Remember too, all this time, you're getting two quarterly dividend payments while the option's value dwindles.  If the dividend payments are cut or skipped, that's a danger signal and you should consider buying back the option (probably will be way less than what you sold it for) and getting out of that particular stock. 

Options Expire

Hold the stock until option expiration.  Ideally the stock will be just a hair below the option strike price, and the option will expire worthless at the market close on that Friday.  The following Monday you can do it all over again.  

If the option's in the money (the stock is above the option's strike price) on expiration day you'll be selling the stock for the strike price, the cash will appear in your account, and Monday you start again with another stock (or the same one, if you like).  Most of the time my attitude about stocks that get called away is, "so it goes."

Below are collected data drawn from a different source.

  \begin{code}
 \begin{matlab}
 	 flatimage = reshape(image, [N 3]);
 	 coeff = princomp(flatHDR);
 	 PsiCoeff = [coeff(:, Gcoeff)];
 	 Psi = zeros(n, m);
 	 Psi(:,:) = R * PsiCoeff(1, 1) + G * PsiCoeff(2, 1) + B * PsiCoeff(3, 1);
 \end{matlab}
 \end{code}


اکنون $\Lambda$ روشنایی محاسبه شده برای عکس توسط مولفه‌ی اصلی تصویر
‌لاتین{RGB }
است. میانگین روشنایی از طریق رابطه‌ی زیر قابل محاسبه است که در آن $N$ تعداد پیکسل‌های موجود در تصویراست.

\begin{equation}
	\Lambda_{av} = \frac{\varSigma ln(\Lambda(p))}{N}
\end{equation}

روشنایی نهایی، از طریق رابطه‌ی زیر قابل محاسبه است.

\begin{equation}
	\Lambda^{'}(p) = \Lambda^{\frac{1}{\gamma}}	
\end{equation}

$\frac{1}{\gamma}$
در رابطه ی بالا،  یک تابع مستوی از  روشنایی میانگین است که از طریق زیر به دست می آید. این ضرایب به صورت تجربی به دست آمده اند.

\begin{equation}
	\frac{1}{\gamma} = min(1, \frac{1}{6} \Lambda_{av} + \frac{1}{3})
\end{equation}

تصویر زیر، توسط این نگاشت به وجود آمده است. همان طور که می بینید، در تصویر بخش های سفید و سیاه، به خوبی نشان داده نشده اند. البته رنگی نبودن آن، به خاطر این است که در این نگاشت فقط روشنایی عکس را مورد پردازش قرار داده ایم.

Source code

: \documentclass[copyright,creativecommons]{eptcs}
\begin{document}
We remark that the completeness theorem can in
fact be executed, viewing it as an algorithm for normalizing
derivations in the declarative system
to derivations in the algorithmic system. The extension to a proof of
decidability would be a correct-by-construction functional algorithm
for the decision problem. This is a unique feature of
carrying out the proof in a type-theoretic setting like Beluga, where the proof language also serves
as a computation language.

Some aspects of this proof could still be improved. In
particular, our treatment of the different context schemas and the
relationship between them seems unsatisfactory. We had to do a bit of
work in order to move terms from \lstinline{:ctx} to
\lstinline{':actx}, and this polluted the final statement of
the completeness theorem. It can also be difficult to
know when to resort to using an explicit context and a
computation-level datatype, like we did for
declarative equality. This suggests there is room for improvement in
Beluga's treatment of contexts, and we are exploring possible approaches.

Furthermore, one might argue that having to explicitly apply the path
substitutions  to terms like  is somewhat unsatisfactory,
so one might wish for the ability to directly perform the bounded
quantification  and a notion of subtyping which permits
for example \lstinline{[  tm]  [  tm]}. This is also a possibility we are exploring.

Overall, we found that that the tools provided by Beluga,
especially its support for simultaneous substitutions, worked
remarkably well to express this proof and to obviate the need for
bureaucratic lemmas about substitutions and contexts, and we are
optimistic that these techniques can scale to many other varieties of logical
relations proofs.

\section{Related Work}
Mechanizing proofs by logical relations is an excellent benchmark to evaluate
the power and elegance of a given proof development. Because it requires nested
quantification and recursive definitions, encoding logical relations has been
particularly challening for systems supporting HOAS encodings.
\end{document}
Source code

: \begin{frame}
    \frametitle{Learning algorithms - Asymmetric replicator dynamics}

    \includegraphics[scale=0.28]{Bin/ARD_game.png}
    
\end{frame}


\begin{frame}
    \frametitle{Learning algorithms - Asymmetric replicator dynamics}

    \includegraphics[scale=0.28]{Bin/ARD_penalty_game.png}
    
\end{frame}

If getting it called away bugs you, you can try this: On the Tuesday or Wednesday before expiration, buy back the option and then sell a six-months-later one.  If the stock's up, you can sell the new one at a higher strike price.  This will net you a higher price and some extra cash into your account when you do this trade.  Doing this takes advantage of the fact that holders of call options will typically not exercise them until the last minute, because it would sacrifice the value they have due to the time remaining until expiration.  The extra value in options always comes from the extra time.

Conclusion

This would be the part of the article where I tell you, "I did this and I beat the market by umpty-ump percent!"  Well, I have to say, I have spent the last year just tweaking this method and have only recently settled on its current (final?) form.  The results I see so far are encouraging but also not yet significant enough for me, due to the small sample of time.  So I don't have specific results to report.  I'm setting a reminder for Feb 1 of next year for an update.